First, let's take a look at how to create a Spring project in Eclipse. I would like to put the procedure step by step as follows. We assume that the project we're creating is a regular java project. There are some different ways to create a Spring project in Eclipse. You can create a Spring project by using an Eclipse plug-in for Spring, such as Sping IDE; and you can also use existing example codes as a template, and you can also do everything just from scratch. I believe the last one is always a good choice because people can really learn something from the procedure.
But as I am also a beginner for Spring, I decide to use the simplest way first of all. I first installed the Spring IDE for Eclipse, by the URL: http://springide.org/updatesite. Note that:
Don't try to install the "Spring IDE Dependencies (only for Eclipse 3.2.x)" from the "Dependency" category on Eclipse 3.3. This feature is intended only for Eclipse 3.2 and is to keep Spring IDE backward-compatible. You will not be able to continue with the installation if you select this feature on Eclipse 3.3
It seems taking a while to download all packages, since it's composed of many library files. In the end, I found it doesn't help much with the project construction, since it doesn't generate the configure XML file for you, doesn't add the necessary third-party libraries for you, ... It seems to do nothing for you! Not lucky! We must take the last choice anyway. Probably it's a better idea to start with walking instead of running.

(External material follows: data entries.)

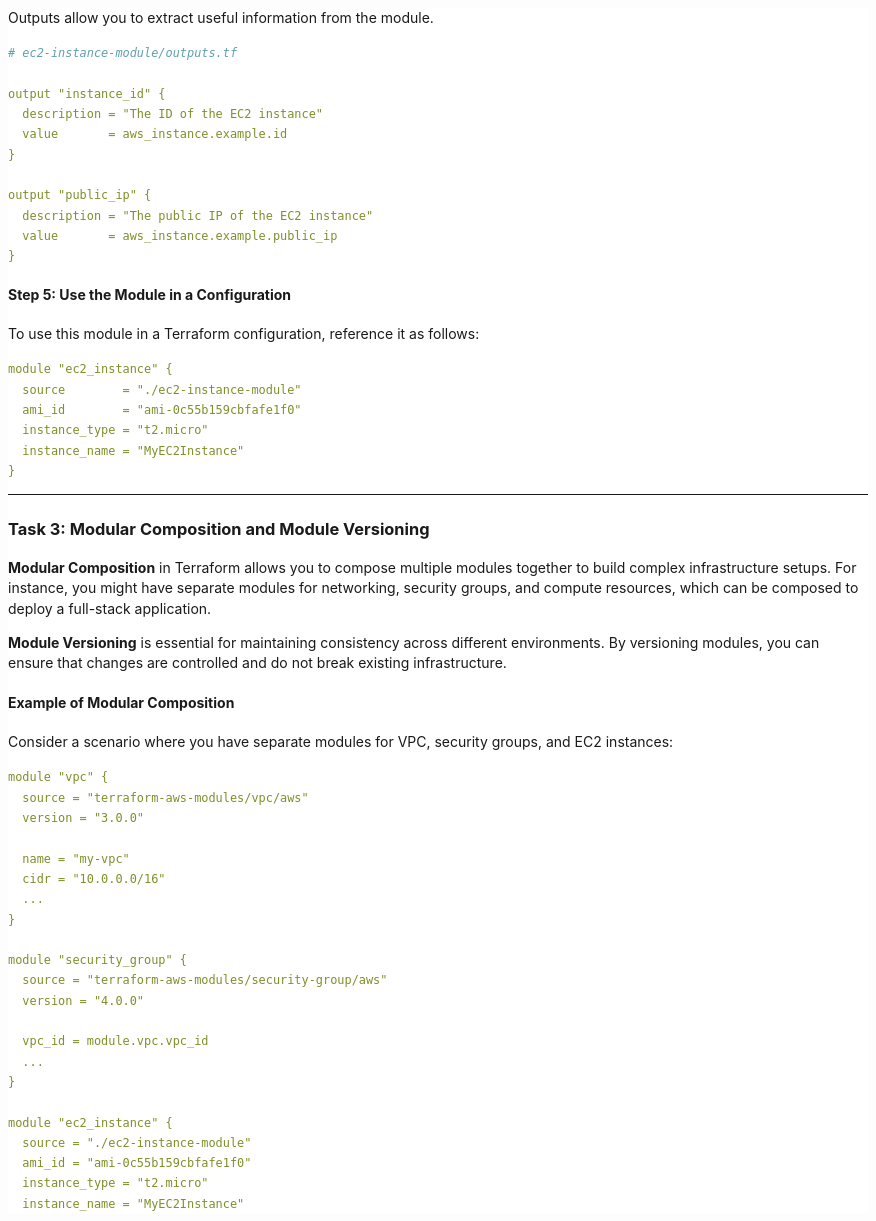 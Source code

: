 Outputs allow you to extract useful information from the module.

```yaml
# ec2-instance-module/outputs.tf

output "instance_id" {
  description = "The ID of the EC2 instance"
  value       = aws_instance.example.id
}

output "public_ip" {
  description = "The public IP of the EC2 instance"
  value       = aws_instance.example.public_ip
}
```

#### **Step 5: Use the Module in a Configuration**

To use this module in a Terraform configuration, reference it as follows:

```yaml
module "ec2_instance" {
  source        = "./ec2-instance-module"
  ami_id        = "ami-0c55b159cbfafe1f0"
  instance_type = "t2.micro"
  instance_name = "MyEC2Instance"
}
```

---

### **Task 3: Modular Composition and Module Versioning**

**Modular Composition** in Terraform allows you to compose multiple modules together to build complex infrastructure setups. For instance, you might have separate modules for networking, security groups, and compute resources, which can be composed to deploy a full-stack application.

**Module Versioning** is essential for maintaining consistency across different environments. By versioning modules, you can ensure that changes are controlled and do not break existing infrastructure.

#### **Example of Modular Composition**

Consider a scenario where you have separate modules for VPC, security groups, and EC2 instances:

```yaml
module "vpc" {
  source = "terraform-aws-modules/vpc/aws"
  version = "3.0.0"

  name = "my-vpc"
  cidr = "10.0.0.0/16"
  ...
}

module "security_group" {
  source = "terraform-aws-modules/security-group/aws"
  version = "4.0.0"

  vpc_id = module.vpc.vpc_id
  ...
}

module "ec2_instance" {
  source = "./ec2-instance-module"
  ami_id = "ami-0c55b159cbfafe1f0"
  instance_type = "t2.micro"
  instance_name = "MyEC2Instance"
```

Before starting, we need download some third-party libraries, which would be mentioned later during the construction.
- Open Eclipse.
- New a Java project.
- Compile "applicationContext.xml" file, a simple template can be like, (nice, the format is kept when I did C&P.)
- <?xml version="1.0"?>
<!-- The template of configuration file for Spring framework. @author Yan Qi, @date 20071224 -->
<beans xmlns="http://www.springframework.org/schema/beans"
xmlns:xsi="http://www.w3.org/2001/XMLSchema-instance"

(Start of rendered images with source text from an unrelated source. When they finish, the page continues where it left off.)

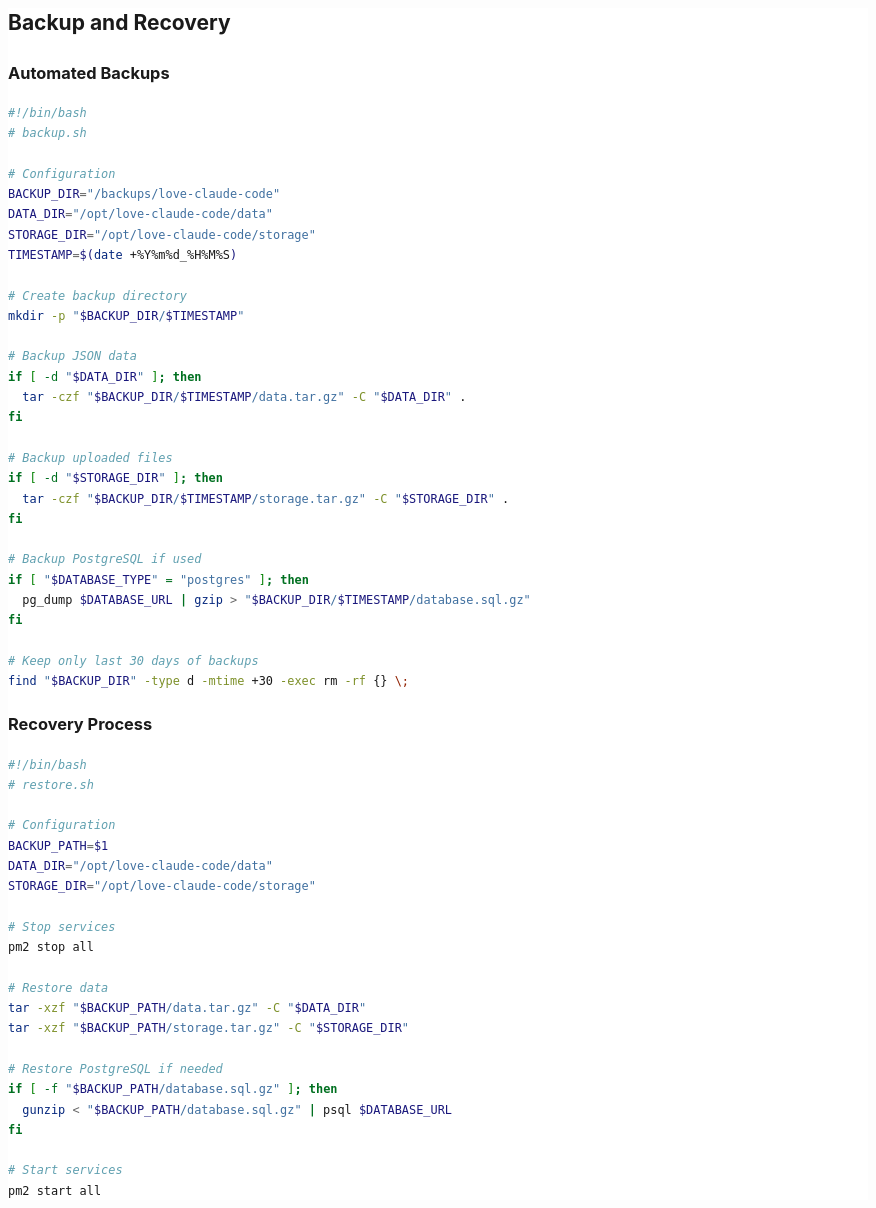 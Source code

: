 ## Backup and Recovery

### Automated Backups

```bash
#!/bin/bash
# backup.sh

# Configuration
BACKUP_DIR="/backups/love-claude-code"
DATA_DIR="/opt/love-claude-code/data"
STORAGE_DIR="/opt/love-claude-code/storage"
TIMESTAMP=$(date +%Y%m%d_%H%M%S)

# Create backup directory
mkdir -p "$BACKUP_DIR/$TIMESTAMP"

# Backup JSON data
if [ -d "$DATA_DIR" ]; then
  tar -czf "$BACKUP_DIR/$TIMESTAMP/data.tar.gz" -C "$DATA_DIR" .
fi

# Backup uploaded files
if [ -d "$STORAGE_DIR" ]; then
  tar -czf "$BACKUP_DIR/$TIMESTAMP/storage.tar.gz" -C "$STORAGE_DIR" .
fi

# Backup PostgreSQL if used
if [ "$DATABASE_TYPE" = "postgres" ]; then
  pg_dump $DATABASE_URL | gzip > "$BACKUP_DIR/$TIMESTAMP/database.sql.gz"
fi

# Keep only last 30 days of backups
find "$BACKUP_DIR" -type d -mtime +30 -exec rm -rf {} \;
```

### Recovery Process

```bash
#!/bin/bash
# restore.sh

# Configuration
BACKUP_PATH=$1
DATA_DIR="/opt/love-claude-code/data"
STORAGE_DIR="/opt/love-claude-code/storage"

# Stop services
pm2 stop all

# Restore data
tar -xzf "$BACKUP_PATH/data.tar.gz" -C "$DATA_DIR"
tar -xzf "$BACKUP_PATH/storage.tar.gz" -C "$STORAGE_DIR"

# Restore PostgreSQL if needed
if [ -f "$BACKUP_PATH/database.sql.gz" ]; then
  gunzip < "$BACKUP_PATH/database.sql.gz" | psql $DATABASE_URL
fi

# Start services
pm2 start all
```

xsi:schemaLocation="http://www.springframework.org/schema/beans http://www.springframework.org/schema/beans/spring-beans-2.0.xsd">
<bean id="test" class="">
<property name="">
<bean class=""/>
</property>
</bean>
</beans>
- Create source codes.
- Basically, at least two libraries are necessary, including spring.jar, commons-logging.jar. Add them in the lib path.
- One package as an example is below: http://ficsr.googlecode.com/files/LearningSpring.zip
That's it! I believe it's a good starting point to study Spring.